(Listed records)

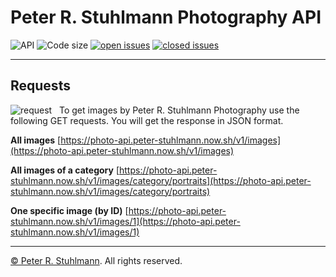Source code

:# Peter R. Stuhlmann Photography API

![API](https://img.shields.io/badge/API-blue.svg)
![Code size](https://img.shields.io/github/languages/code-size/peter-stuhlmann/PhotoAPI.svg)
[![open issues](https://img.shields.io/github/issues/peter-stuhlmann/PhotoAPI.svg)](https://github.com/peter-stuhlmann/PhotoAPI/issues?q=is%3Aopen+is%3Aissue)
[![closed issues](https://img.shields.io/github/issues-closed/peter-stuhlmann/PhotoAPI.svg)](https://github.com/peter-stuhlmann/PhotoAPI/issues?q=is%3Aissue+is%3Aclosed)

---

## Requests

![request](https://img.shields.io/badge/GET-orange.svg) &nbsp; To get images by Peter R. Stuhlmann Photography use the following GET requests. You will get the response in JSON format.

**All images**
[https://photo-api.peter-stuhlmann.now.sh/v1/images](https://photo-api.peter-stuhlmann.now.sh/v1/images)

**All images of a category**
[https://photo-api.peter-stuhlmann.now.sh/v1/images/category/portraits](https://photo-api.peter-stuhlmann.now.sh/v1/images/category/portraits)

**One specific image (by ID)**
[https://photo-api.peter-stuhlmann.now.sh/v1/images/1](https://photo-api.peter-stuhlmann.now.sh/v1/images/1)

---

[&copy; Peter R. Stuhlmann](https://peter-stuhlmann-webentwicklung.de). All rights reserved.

(End Listed records)
(Listed records)

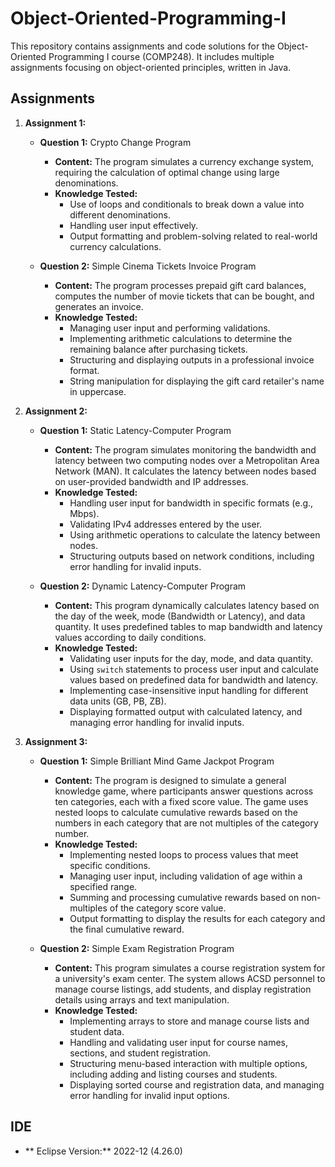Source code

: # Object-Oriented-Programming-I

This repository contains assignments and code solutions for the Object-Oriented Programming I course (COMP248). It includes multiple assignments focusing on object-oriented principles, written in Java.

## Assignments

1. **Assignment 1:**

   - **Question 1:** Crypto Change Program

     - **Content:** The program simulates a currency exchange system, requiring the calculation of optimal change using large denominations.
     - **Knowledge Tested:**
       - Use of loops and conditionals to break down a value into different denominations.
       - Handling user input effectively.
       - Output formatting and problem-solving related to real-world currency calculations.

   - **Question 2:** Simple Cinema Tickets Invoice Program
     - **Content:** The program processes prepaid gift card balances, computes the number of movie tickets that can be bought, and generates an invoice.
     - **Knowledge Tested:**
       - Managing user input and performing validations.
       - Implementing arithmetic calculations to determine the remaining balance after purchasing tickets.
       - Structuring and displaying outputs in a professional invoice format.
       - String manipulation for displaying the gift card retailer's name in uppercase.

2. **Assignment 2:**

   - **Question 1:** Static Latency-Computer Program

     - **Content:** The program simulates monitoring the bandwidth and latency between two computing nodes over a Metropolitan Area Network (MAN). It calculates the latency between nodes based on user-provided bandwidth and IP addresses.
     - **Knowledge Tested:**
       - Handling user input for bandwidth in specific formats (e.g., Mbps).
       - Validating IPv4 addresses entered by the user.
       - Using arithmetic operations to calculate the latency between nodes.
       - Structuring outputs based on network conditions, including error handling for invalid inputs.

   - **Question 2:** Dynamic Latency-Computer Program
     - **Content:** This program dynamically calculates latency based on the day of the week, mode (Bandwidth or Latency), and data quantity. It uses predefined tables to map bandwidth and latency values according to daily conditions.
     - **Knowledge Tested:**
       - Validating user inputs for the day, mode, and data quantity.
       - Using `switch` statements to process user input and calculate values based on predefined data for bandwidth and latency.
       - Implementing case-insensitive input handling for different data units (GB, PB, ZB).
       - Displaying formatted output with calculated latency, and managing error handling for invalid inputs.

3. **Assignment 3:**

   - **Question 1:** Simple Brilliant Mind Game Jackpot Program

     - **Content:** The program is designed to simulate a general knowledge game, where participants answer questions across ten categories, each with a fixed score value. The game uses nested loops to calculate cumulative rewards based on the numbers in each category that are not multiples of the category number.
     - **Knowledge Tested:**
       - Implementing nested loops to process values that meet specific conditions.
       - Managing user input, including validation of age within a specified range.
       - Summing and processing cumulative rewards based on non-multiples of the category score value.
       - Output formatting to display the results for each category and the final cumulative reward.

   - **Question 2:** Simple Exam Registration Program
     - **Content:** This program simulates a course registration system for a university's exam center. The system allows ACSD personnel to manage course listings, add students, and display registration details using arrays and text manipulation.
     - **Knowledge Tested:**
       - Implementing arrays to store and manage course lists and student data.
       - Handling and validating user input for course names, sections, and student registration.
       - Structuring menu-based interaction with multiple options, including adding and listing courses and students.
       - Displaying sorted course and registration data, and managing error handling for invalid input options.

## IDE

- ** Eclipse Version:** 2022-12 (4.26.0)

(End Listed records)

**The task:**
The exercise is to copy out every line above that has the word "invalid" in it.

**Answer space:**
       - Structuring outputs based on network conditions, including error handling for invalid inputs.
       - Displaying formatted output with calculated latency, and managing error handling for invalid inputs.
       - Displaying sorted course and registration data, and managing error handling for invalid input options.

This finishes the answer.